/---
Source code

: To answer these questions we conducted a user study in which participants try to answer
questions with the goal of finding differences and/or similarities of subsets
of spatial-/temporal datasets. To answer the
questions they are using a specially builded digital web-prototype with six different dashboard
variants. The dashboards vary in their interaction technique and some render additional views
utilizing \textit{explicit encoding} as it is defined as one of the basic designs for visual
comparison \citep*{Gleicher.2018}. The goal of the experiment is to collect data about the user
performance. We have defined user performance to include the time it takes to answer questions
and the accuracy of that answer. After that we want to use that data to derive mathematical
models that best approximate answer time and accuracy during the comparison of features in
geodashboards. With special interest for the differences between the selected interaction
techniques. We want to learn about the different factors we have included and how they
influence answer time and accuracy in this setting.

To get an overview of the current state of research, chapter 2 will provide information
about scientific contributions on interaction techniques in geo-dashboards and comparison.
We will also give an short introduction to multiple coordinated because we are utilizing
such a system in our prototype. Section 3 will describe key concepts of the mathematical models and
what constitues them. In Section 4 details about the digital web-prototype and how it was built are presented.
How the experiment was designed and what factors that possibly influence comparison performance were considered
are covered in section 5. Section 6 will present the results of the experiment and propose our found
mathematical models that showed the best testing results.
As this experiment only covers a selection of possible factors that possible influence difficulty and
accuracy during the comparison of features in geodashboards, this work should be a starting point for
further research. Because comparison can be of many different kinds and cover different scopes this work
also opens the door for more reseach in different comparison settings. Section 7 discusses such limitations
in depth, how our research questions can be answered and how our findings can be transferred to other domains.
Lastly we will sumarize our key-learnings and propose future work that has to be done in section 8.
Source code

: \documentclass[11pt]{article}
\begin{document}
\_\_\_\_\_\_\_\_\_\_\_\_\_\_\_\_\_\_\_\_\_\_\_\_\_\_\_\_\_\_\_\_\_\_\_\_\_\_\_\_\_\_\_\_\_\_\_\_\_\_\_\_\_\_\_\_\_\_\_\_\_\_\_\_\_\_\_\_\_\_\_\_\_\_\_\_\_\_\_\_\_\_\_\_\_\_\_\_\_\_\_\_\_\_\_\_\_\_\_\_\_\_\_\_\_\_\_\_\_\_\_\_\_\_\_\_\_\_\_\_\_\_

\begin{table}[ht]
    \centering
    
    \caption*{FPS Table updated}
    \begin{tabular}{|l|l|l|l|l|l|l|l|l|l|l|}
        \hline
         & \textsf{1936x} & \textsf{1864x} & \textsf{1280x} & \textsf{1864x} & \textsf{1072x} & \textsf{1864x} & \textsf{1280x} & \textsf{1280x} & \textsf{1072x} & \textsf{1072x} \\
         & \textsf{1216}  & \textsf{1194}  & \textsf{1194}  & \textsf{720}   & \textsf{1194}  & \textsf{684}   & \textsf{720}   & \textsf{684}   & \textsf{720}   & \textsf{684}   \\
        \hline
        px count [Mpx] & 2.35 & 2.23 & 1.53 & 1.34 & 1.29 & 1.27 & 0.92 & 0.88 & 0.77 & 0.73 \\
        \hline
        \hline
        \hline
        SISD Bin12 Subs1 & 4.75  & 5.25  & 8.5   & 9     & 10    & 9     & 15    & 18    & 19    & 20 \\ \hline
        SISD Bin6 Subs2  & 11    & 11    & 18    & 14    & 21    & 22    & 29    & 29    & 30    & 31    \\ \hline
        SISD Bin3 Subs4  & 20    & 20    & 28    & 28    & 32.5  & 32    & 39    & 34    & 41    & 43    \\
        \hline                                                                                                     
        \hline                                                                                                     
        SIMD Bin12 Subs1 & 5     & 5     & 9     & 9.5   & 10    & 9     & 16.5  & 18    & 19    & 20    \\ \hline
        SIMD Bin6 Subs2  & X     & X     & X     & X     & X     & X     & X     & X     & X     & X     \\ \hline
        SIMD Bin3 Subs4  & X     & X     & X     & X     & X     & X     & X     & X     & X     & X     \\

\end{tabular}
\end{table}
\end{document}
\---
▶ [ABOUT THIS EXERCISE]
In the data above, start at the line that has "also opens the", stop after the line that has "in depth, how", and print every line in between exactly as it stands.

▶ [SOLUTION TO THE PROBLEM]
also opens the door for more reseach in different comparison settings. Section 7 discusses such limitations
in depth, how our research questions can be answered and how our findings can be transferred to other domains.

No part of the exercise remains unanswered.